The interceptors wove intricate trails and again were met with alien fire. More munitions flew, some exploding upon impact with the shields while other missiles managed to blow off more hull plating and conduits. In the middle of this madness Lanier skillfully slid and wove towards the UFO’s backside again, and Atwood gave supporting fire as Broderick calmly readied another fusion ball round, ignoring the scene outside as it twisted and rolled in a most gut-wrenching manner. She brought her HUD up again and increased pressure on the joystick’s button as they entered weapons range. The lock tone filled the cockpit.
"Shot away!" she crowed as the third fusion ball leapt from the craft, and as she readied number four Lanier gave a shout.

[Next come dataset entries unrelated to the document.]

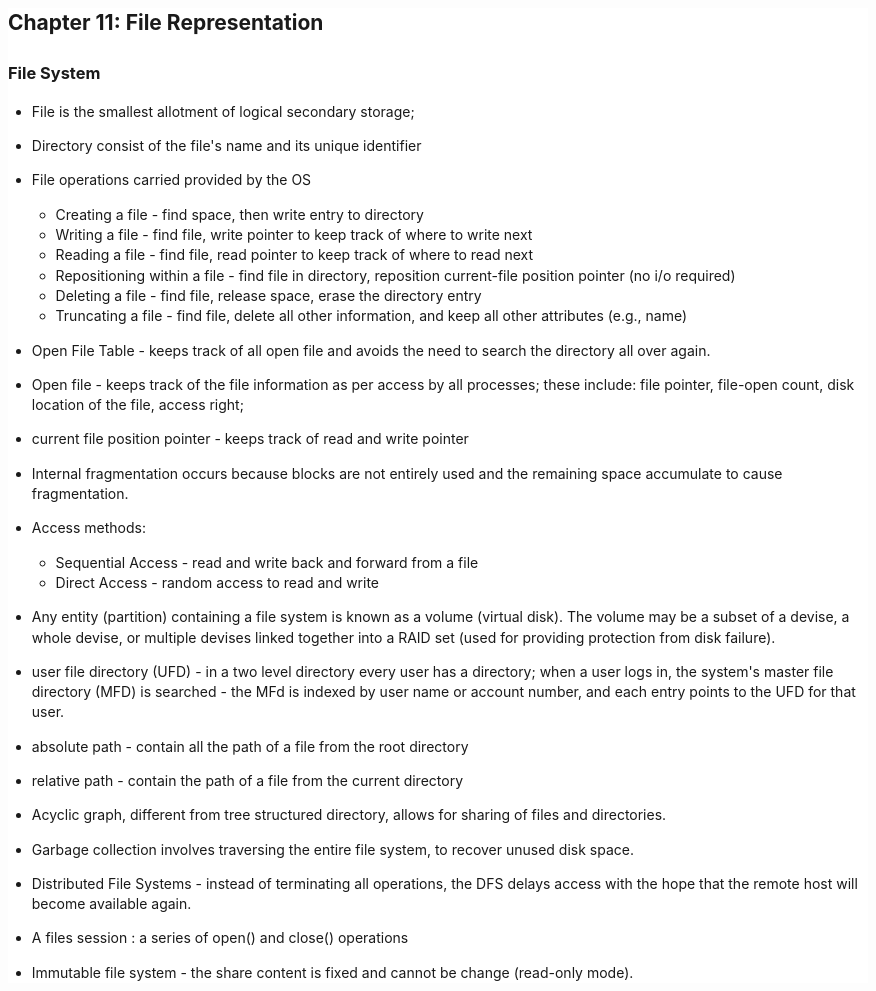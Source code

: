## Chapter 11: File Representation

### File System

- File is the smallest allotment of logical secondary storage; 

- Directory consist of the file's name and its unique identifier

- File operations carried provided by the OS
  + Creating a file - find space, then write entry to directory
  + Writing a file - find file, write pointer to keep track of where to write next
  + Reading a file - find file, read pointer to keep track of where to read next
  + Repositioning within a file - find file in directory, reposition current-file position pointer (no i/o required) 
  + Deleting a file - find file, release space, erase the directory entry
  + Truncating a file - find file, delete all other information, and keep all other attributes (e.g., name)

- Open File Table - keeps track of all open file and avoids the need to search the directory all over again.

- Open file - keeps track of the file information as per access by all processes; these include: file pointer, file-open count, disk location of the file, access right;

- current file position pointer - keeps track of read and write pointer

- Internal fragmentation occurs because blocks are not entirely used and the remaining space accumulate to cause fragmentation.

- Access methods:
  + Sequential Access - read and write back and forward from a file
  + Direct Access - random access to read and write

- Any entity (partition) containing a file system is known as a volume (virtual disk). The volume may be a subset of a devise, a whole devise, or multiple devises linked together into a RAID set (used for providing protection from disk failure).

- user file directory (UFD) - in a two level directory every user has a directory; when a user logs in, the system's master file directory (MFD) is searched - the MFd is indexed by user name or account number, and each entry points to the UFD for that user.


- absolute path - contain all the path of a file from the root directory

- relative path - contain the path of a file from the current directory

- Acyclic graph, different from tree structured directory, allows for sharing of files and directories.

- Garbage collection involves traversing the entire file system, to recover unused disk space.

- Distributed File Systems - instead of terminating all operations, the DFS delays access with the hope that the remote host will become available again.

- A files session : a series of open() and close() operations

- Immutable file system - the share content is fixed and cannot be change (read-only mode).
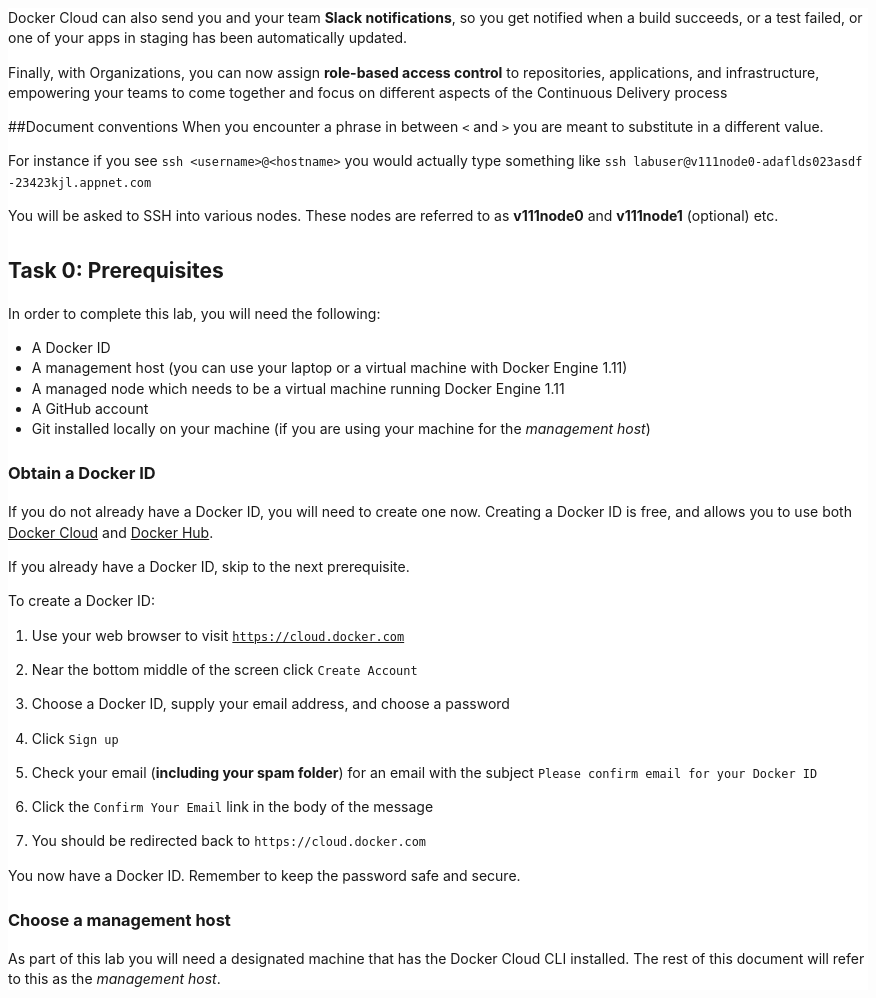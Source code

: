 Docker Cloud can also send you and your team **Slack notifications**, so you get notified when a build succeeds, or a test failed, or one of your apps in staging has been automatically updated.

Finally, with Organizations, you can now assign **role-based access control** to repositories, applications, and infrastructure, empowering your teams to come together and focus on different aspects of the Continuous Delivery process

##Document conventions
When you encounter a phrase in between `<` and `>`  you are meant to substitute in a different value. 

For instance if you see `ssh <username>@<hostname>` you would actually type something like `ssh labuser@v111node0-adaflds023asdf-23423kjl.appnet.com`

You will be asked to SSH into various nodes. These nodes are referred to as **v111node0** and **v111node1** (optional) etc. 

## <a name="prerequisites"></a>Task 0: Prerequisites

In order to complete this lab, you will need the following:

- A Docker ID
- A management host (you can use your laptop or a virtual machine with Docker Engine 1.11)
- A managed node which needs to be a virtual machine running Docker Engine 1.11
- A GitHub account
- Git installed locally on your machine (if you are using your machine for the *management host*)

### Obtain a Docker ID

If you do not already have a Docker ID, you will need to create one now. Creating a Docker ID is free, and allows you to use both [Docker Cloud](https://cloud.docker.com) and [Docker Hub](https://hub.docker.com).

If you already have a Docker ID, skip to the next prerequisite.

To create a Docker ID:

1. Use your web browser to visit [`https://cloud.docker.com`](https://cloud.docker.com)

2. Near the bottom middle of the screen click `Create Account`

3. Choose a Docker ID, supply your email address, and choose a password

4. Click `Sign up`

5. Check your email (**including your spam folder**) for an email with the subject `Please confirm email for your Docker ID`

6. Click the `Confirm Your Email` link in the body of the message

7. You should be redirected back to `https://cloud.docker.com`

You now have a Docker ID. Remember to keep the password safe and secure.

### Choose a management host

As part of this lab you will need a designated machine that has the Docker Cloud CLI installed. The rest of this document will refer to this as the *management host*. 
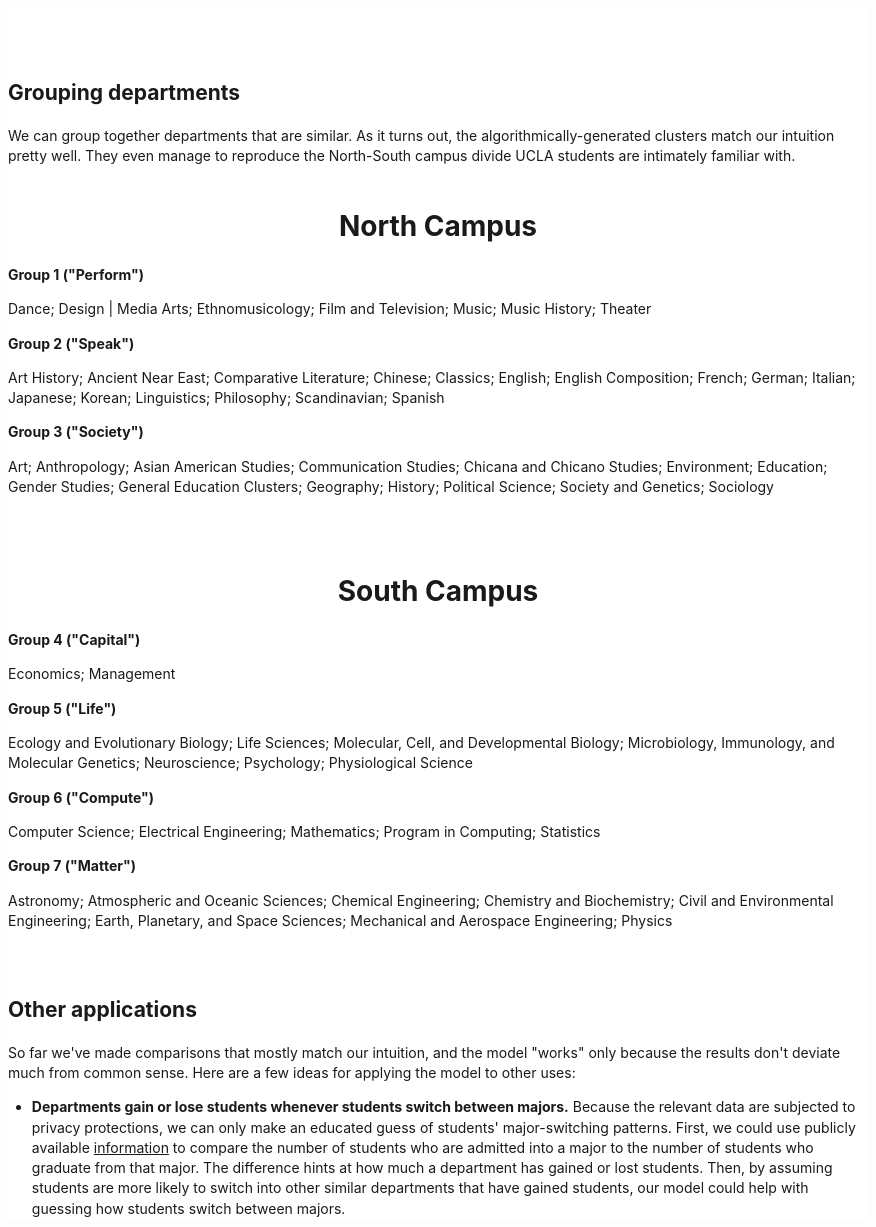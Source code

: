 <br><br>

## Grouping departments

We can group together departments that are similar. As it turns out, the algorithmically-generated clusters match our intuition pretty well. They even manage to reproduce the North-South campus divide UCLA students are intimately familiar with. 

<h1 style='text-align:center;'>North Campus</h1>

**Group 1 ("Perform")** 

Dance; Design | Media Arts; Ethnomusicology; Film and Television; Music; Music History; Theater

**Group 2 ("Speak")**

Art History; Ancient Near East; Comparative Literature; Chinese; Classics; English; English Composition; French; German; Italian; Japanese; Korean; Linguistics; Philosophy; Scandinavian; Spanish

**Group 3 ("Society")**

Art; Anthropology; Asian American Studies; Communication Studies; Chicana and Chicano Studies; Environment; Education; Gender Studies; General Education Clusters; Geography; History; Political Science; Society and Genetics; Sociology

<br>

<h1 style='text-align:center;'>South Campus</h1>

**Group 4 ("Capital")**

Economics; Management

**Group 5 ("Life")** 

Ecology and Evolutionary Biology; Life Sciences; Molecular, Cell, and Developmental Biology; Microbiology, Immunology, and Molecular Genetics; Neuroscience; Psychology; Physiological Science

**Group 6 ("Compute")** 

Computer Science; Electrical Engineering; Mathematics; Program in Computing; Statistics

**Group 7 ("Matter")** 

Astronomy; Atmospheric and Oceanic Sciences; Chemical Engineering; Chemistry and Biochemistry; Civil and Environmental Engineering; Earth, Planetary, and Space Sciences; Mechanical and Aerospace Engineering; Physics

<br>

## Other applications

So far we've made comparisons that mostly match our intuition, and the model "works" only because the results don't deviate much from common sense. Here are a few ideas for applying the model to other uses:

* **Departments gain or lose students whenever students switch between majors.** Because the relevant data are subjected to privacy protections, we can only make an educated guess of students' major-switching patterns. First, we could use publicly available [information](http://www.aim.ucla.edu/tables/degrees_program.aspx) to compare the number of students who are admitted into a major to the number of students who graduate from that major. The difference hints at how much a department has gained or lost students. Then, by assuming students are more likely to switch into other similar departments that have gained students, our model could help with guessing how students switch between majors.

"What the hell…? Hang on!" He wrenched the controls and took the ship into a steep climb that increased everyone’s weight by almost two G’s, and the captain cursed as her target slid out of her sights.
"All ships break off attack! I repeat, break off!" The tone in his voice vindicated his actions. Broderick switched her tiny screen to aft view, and what she saw made her gasp.
The saucer-shaped craft was floating before a reddish vortex that swirled like some vast whirlpool. Even as a fiery cauliflower blossomed on the UFO’s rear quarter and it began to drunkenly reel, she realized to her dismay that she was looking at a jump point of considerable size. But this was like no entry she had ever witnessed. A corner of her mind noticed with relief that the other ships had already retreated, but her own craft was too close.
Horror sprang claws and seized her guts. "Matt! The entry wave backwash! If they jump–!"
"I know!" Lanier gritted as he fought to focus against the sheer acceleration as the Black Phantom arced around and scrambled for an escape vector. His scope indicated a familiar contact attempting the same maneuver; that would be Atwood, then. He slammed the throttles to their stops and the engines howled, voraciously doubling their consumption of the precious Elerium-115 that served as fuel. Dark flowers were blooming at the edges of his vision, and he wondered if the aliens were dumb enough to jump with their main engines damaged. He definitely did not want to be around to find out.
Suddenly the cockpit lit up with an unbearable brilliance, making Broderick cry out in alarm and Matt’s first thought was of an explosion; his body tensed as he expected his easy chair to get blown out from beneath him.
But as unconsciousness took over and the
temporary rip in the fabric of space dragged them in–both the alien vessel
and the pair of human ships alike–destiny had other plans.